Aber was tat sie hier? War sie sogar vielleicht mit den anderen Abgesandten gekommen? Ich realisierte, dass ich sie wahrscheinlich nicht bemerkt hatte, als die Konferenz stattgefunden hatte.

„Wohin wolltest du reiten?" Mira nahm mich mit ihren strahlenden Augen in den Blick. „Ich weiß nicht. Einfach weg." „Das klingt gut. Darf ich dich begleiten?" Sie schien nachzudenken und nickte. Ich zog Aragon durch das Tor aus dem Stall und schwang mich auf. Auch sie tat es und wir ritten den Berg hinunter in den Wald.

„Warum bist du hier?" „Ich wurde als Abgesandte hierhergeschickt." Obwohl es kaum möglich war, schien sie noch blasser zu werden.

„Ich hatte immer gedacht, dass du Magierin werden würdest." „Ja, das hatte ich auch gedacht." Erwiderte sie knapp. „Was ist passiert?" „Die Königin hatte mich zu anderen Zwecken gebraucht." „Und es macht dir nichts aus?" „Es ist in Ordnung. Wenn ich diese Aufgabe erledige, dann wird sie mich gut belohnen." Ich sah, wie sie ihre Lippen aufeinanderpresste, bis sie weiß wurden.

Der Wind wurde stärker und die Bäume um uns herum begannen zu knarren. „Du hast dich so verändert, seit wir in der Schule waren." „Du dich auch." „Du bist hübscher geworden." Ich grinste. „Ist das der Grund, warum du nun mit mir sprichst?" „Ich hätte wahrscheinlich auch damals mit dir gesprochen, hättest du deine Zeit mal anders verbracht, als die ganze Zeit zu lernen." Sie lächelte matt und sah mich an.

„Du warst mit Gina zusammen." „Und du mit Lysander." „Nein das war ich nicht! Auch wenn ihr das immer alle gedacht habt." Ich feixte und sie begann zu schmunzeln.

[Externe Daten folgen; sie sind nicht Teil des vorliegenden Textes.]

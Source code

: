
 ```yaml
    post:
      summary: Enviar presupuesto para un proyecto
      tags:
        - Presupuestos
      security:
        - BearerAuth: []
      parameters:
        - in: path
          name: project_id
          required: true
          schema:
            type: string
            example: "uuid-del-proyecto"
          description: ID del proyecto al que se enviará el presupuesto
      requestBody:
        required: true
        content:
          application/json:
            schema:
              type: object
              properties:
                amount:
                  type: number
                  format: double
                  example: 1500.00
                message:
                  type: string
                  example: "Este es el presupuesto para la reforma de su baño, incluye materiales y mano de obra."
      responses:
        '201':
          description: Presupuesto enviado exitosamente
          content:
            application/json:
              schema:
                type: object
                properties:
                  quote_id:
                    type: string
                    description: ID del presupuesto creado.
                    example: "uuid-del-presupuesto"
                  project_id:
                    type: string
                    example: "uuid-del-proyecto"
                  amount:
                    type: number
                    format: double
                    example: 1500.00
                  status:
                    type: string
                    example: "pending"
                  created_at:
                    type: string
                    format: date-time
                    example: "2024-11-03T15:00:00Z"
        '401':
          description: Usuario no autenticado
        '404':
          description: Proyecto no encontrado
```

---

„Nein, ganz im Ernst. Wir waren bloß Freunde." „Ich hatte den Eindruck, dass er der einzige war, mit dem du sonst noch deine Zeit verbracht hast. Hast du überhaupt geschlafen?" übertrieben gekränkt sah sie mich an. Dann fing sie an zu lachen. „Ich hatte es eben nicht im Blut Magie zu erlernen." „Aber du warst – oder bist, ich weiß es nicht,- so begabt." Sie wurde wieder ernst und schüttelte ihren Kopf.

„Nein. Begabt war ich nie, bloß ehrgeizig. Aber trotz allem war ich immer ein Nefarier. Und das haben alle, außer Lysander, Gina und Elly an mir verachtet." Ein Schweigen breitete sich über uns wie ein Tuch aus.

Der Wind pfiff durch das Geäst und die Bäume begannen sich zu bewegen. Die Stille war mir unangenehm. Auf einmal schämte ich mich dafür, dass ich sie so verurteilt hatte. „Es tut mir leid, dass ich dir nicht die Chance gegeben hatte dich besser kennenzulernen." Sie lächelte traurig.

„Wir können es nicht ändern." Auf einmal überkam mich das enorme Bedürfnis, sie zu berühren. „Und wie geht es dir jetzt?" ihre Stimme war leiser und sanfter geworden. Ich überlegte ein wenig zu lange. „Janeik?" fragte sie plötzlich. „Was?" „Ist alles gut?" „Was... warum?" „Du hast nicht auf meine Frage geantwortet." „Wie lange denn?" sie lachte ruhig. „Fünf Minuten." „Oh. Ja..." ich nickte. „Es geht mir gut." Kam es gezwungen über meine Lippen. Sie schüttelte ihren Kopf.